··· DATA EXTRACTS

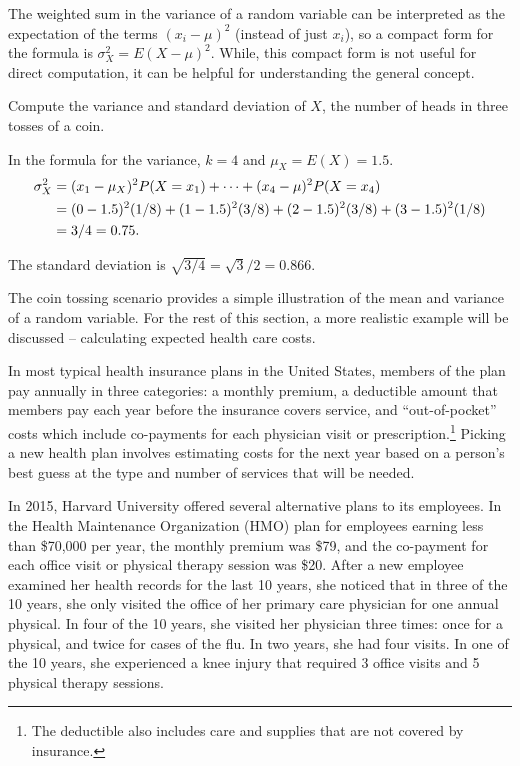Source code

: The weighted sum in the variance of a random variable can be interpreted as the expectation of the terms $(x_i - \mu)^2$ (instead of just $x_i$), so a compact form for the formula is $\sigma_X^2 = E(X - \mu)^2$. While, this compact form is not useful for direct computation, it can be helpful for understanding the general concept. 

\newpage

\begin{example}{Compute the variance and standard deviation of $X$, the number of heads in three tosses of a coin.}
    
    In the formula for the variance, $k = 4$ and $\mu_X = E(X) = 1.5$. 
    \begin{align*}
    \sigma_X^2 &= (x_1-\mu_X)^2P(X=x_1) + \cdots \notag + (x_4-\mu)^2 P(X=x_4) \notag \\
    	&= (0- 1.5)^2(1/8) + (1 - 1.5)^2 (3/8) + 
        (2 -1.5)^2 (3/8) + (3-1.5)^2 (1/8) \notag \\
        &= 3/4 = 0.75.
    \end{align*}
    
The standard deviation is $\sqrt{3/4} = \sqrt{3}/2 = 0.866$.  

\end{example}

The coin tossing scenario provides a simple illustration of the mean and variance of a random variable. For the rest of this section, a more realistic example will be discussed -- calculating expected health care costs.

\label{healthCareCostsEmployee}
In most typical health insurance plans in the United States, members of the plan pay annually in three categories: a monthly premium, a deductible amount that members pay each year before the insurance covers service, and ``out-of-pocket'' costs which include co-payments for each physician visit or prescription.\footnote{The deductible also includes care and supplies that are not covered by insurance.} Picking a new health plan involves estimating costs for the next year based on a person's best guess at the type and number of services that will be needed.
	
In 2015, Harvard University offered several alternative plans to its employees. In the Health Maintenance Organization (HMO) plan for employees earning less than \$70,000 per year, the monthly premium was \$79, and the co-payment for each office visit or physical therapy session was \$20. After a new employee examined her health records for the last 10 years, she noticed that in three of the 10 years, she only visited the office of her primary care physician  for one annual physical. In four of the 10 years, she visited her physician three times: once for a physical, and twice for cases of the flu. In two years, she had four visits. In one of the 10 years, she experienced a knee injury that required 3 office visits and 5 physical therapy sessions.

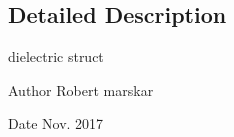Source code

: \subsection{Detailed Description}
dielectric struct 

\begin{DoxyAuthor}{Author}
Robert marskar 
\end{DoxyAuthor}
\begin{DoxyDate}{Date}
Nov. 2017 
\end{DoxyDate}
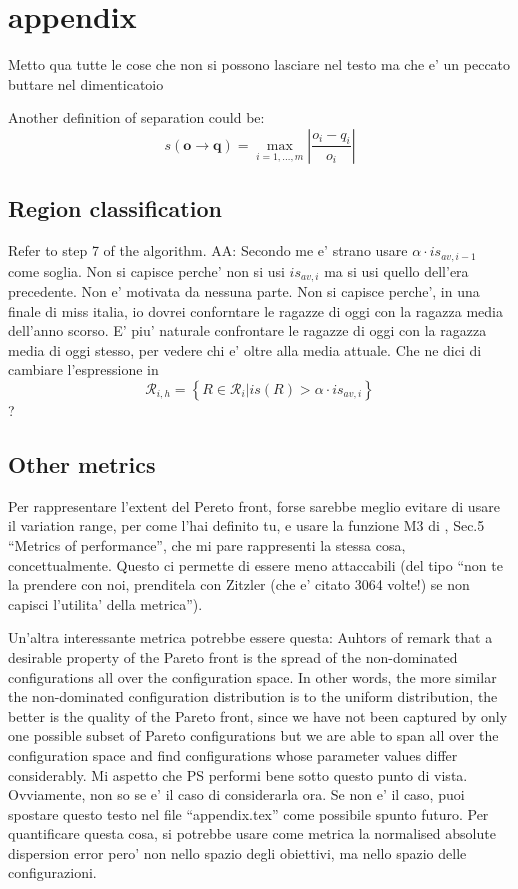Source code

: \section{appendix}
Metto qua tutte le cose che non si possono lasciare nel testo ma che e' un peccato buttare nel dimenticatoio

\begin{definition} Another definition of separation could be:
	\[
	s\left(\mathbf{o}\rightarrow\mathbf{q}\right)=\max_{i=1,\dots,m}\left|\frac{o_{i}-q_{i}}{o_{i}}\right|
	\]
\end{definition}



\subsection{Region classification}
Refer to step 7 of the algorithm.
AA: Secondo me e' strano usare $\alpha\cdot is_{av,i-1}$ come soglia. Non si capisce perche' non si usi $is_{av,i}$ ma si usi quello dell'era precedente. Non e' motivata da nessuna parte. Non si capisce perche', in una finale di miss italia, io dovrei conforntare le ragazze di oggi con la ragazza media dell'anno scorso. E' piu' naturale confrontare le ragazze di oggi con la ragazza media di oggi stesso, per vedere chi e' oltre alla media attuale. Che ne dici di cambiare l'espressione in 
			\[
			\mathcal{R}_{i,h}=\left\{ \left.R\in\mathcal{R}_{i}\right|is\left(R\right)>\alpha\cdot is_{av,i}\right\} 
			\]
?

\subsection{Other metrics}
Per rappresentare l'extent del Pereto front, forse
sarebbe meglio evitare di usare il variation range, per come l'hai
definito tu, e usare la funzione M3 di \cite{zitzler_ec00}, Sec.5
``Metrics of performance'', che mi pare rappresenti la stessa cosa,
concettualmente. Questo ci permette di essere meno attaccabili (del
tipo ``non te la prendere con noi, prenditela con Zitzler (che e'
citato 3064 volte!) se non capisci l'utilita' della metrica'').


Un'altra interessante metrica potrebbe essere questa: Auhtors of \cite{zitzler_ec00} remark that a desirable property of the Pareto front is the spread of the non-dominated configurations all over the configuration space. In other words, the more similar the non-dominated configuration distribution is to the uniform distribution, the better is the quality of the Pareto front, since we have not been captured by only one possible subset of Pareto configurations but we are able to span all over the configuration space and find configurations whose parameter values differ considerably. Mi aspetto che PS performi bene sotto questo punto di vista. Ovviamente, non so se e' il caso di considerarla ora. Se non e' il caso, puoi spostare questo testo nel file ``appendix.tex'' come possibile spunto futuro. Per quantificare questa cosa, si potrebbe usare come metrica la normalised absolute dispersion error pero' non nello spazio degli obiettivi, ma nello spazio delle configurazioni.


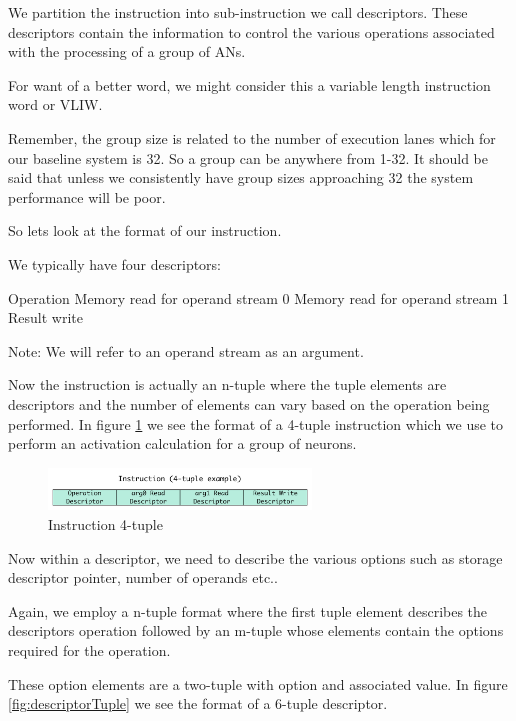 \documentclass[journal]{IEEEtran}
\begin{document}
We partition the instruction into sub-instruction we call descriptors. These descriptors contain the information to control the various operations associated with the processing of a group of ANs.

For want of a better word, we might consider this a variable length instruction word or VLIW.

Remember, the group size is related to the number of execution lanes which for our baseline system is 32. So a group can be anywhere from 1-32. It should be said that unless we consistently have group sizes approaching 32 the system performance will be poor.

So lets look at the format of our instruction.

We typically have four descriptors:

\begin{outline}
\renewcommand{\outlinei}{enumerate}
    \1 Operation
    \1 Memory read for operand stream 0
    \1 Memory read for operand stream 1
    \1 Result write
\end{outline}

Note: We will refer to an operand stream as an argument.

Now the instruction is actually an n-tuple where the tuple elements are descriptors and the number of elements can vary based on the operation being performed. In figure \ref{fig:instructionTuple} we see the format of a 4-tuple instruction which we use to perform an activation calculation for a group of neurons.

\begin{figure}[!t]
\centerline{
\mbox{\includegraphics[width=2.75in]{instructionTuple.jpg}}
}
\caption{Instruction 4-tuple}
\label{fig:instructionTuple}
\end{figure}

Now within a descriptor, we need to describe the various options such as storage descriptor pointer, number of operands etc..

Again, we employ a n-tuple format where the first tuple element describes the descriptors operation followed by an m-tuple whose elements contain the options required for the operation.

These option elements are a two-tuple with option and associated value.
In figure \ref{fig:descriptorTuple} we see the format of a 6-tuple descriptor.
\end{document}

······

**WHAT YOU ARE ASKED TO DO**
Rewrite the data above exactly as given, but omit the images.

**RESPONSE AREA**
Source code

: The weighted sum in the variance of a random variable can be interpreted as the expectation of the terms $(x_i - \mu)^2$ (instead of just $x_i$), so a compact form for the formula is $\sigma_X^2 = E(X - \mu)^2$. While, this compact form is not useful for direct computation, it can be helpful for understanding the general concept. 

\newpage

\begin{example}{Compute the variance and standard deviation of $X$, the number of heads in three tosses of a coin.}
    
    In the formula for the variance, $k = 4$ and $\mu_X = E(X) = 1.5$. 
    \begin{align*}
    \sigma_X^2 &= (x_1-\mu_X)^2P(X=x_1) + \cdots \notag + (x_4-\mu)^2 P(X=x_4) \notag \\
    	&= (0- 1.5)^2(1/8) + (1 - 1.5)^2 (3/8) + 
        (2 -1.5)^2 (3/8) + (3-1.5)^2 (1/8) \notag \\
        &= 3/4 = 0.75.
    \end{align*}
    
The standard deviation is $\sqrt{3/4} = \sqrt{3}/2 = 0.866$.  

\end{example}

The coin tossing scenario provides a simple illustration of the mean and variance of a random variable. For the rest of this section, a more realistic example will be discussed -- calculating expected health care costs.

\label{healthCareCostsEmployee}
In most typical health insurance plans in the United States, members of the plan pay annually in three categories: a monthly premium, a deductible amount that members pay each year before the insurance covers service, and ``out-of-pocket'' costs which include co-payments for each physician visit or prescription.\footnote{The deductible also includes care and supplies that are not covered by insurance.} Picking a new health plan involves estimating costs for the next year based on a person's best guess at the type and number of services that will be needed.
	
In 2015, Harvard University offered several alternative plans to its employees. In the Health Maintenance Organization (HMO) plan for employees earning less than \$70,000 per year, the monthly premium was \$79, and the co-payment for each office visit or physical therapy session was \$20. After a new employee examined her health records for the last 10 years, she noticed that in three of the 10 years, she only visited the office of her primary care physician  for one annual physical. In four of the 10 years, she visited her physician three times: once for a physical, and twice for cases of the flu. In two years, she had four visits. In one of the 10 years, she experienced a knee injury that required 3 office visits and 5 physical therapy sessions.

Source code

: \subsection{Detailed Description}
dielectric struct 

\begin{DoxyAuthor}{Author}
Robert marskar 
\end{DoxyAuthor}
\begin{DoxyDate}{Date}
Nov. 2017 
\end{DoxyDate}
Source code

: \section{appendix}
Metto qua tutte le cose che non si possono lasciare nel testo ma che e' un peccato buttare nel dimenticatoio

\begin{definition} Another definition of separation could be:
	\[
	s\left(\mathbf{o}\rightarrow\mathbf{q}\right)=\max_{i=1,\dots,m}\left|\frac{o_{i}-q_{i}}{o_{i}}\right|
	\]
\end{definition}



\subsection{Region classification}
Refer to step 7 of the algorithm.
AA: Secondo me e' strano usare $\alpha\cdot is_{av,i-1}$ come soglia. Non si capisce perche' non si usi $is_{av,i}$ ma si usi quello dell'era precedente. Non e' motivata da nessuna parte. Non si capisce perche', in una finale di miss italia, io dovrei conforntare le ragazze di oggi con la ragazza media dell'anno scorso. E' piu' naturale confrontare le ragazze di oggi con la ragazza media di oggi stesso, per vedere chi e' oltre alla media attuale. Che ne dici di cambiare l'espressione in 
			\[
			\mathcal{R}_{i,h}=\left\{ \left.R\in\mathcal{R}_{i}\right|is\left(R\right)>\alpha\cdot is_{av,i}\right\} 
			\]
?

\subsection{Other metrics}
Per rappresentare l'extent del Pereto front, forse
sarebbe meglio evitare di usare il variation range, per come l'hai
definito tu, e usare la funzione M3 di \cite{zitzler_ec00}, Sec.5
``Metrics of performance'', che mi pare rappresenti la stessa cosa,
concettualmente. Questo ci permette di essere meno attaccabili (del
tipo ``non te la prendere con noi, prenditela con Zitzler (che e'
citato 3064 volte!) se non capisci l'utilita' della metrica'').


Un'altra interessante metrica potrebbe essere questa: Auhtors of \cite{zitzler_ec00} remark that a desirable property of the Pareto front is the spread of the non-dominated configurations all over the configuration space. In other words, the more similar the non-dominated configuration distribution is to the uniform distribution, the better is the quality of the Pareto front, since we have not been captured by only one possible subset of Pareto configurations but we are able to span all over the configuration space and find configurations whose parameter values differ considerably. Mi aspetto che PS performi bene sotto questo punto di vista. Ovviamente, non so se e' il caso di considerarla ora. Se non e' il caso, puoi spostare questo testo nel file ``appendix.tex'' come possibile spunto futuro. Per quantificare questa cosa, si potrebbe usare come metrica la normalised absolute dispersion error pero' non nello spazio degli obiettivi, ma nello spazio delle configurazioni.


 \documentclass[journal]{IEEEtran}
\begin{document}
We partition the instruction into sub-instruction we call descriptors. These descriptors contain the information to control the various operations associated with the processing of a group of ANs.

For want of a better word, we might consider this a variable length instruction word or VLIW.

Remember, the group size is related to the number of execution lanes which for our baseline system is 32. So a group can be anywhere from 1-32. It should be said that unless we consistently have group sizes approaching 32 the system performance will be poor.

So lets look at the format of our instruction.

We typically have four descriptors:

\begin{outline}
\renewcommand{\outlinei}{enumerate}
    \1 Operation
    \1 Memory read for operand stream 0
    \1 Memory read for operand stream 1
    \1 Result write
\end{outline}

Note: We will refer to an operand stream as an argument.

Now the instruction is actually an n-tuple where the tuple elements are descriptors and the number of elements can vary based on the operation being performed. In figure \ref{fig:instructionTuple} we see the format of a 4-tuple instruction which we use to perform an activation calculation for a group of neurons.

\begin{figure}[!t]
\centerline{
\mbox{\includegraphics[width=2.75in]{instructionTuple.jpg}}
}
\caption{Instruction 4-tuple}
\label{fig:instructionTuple}
\end{figure}

Now within a descriptor, we need to describe the various options such as storage descriptor pointer, number of operands etc..

Again, we employ a n-tuple format where the first tuple element describes the descriptors operation followed by an m-tuple whose elements contain the options required for the operation.

These option elements are a two-tuple with option and associated value.
In figure \ref{fig:descriptorTuple} we see the format of a 6-tuple descriptor.
\end{document}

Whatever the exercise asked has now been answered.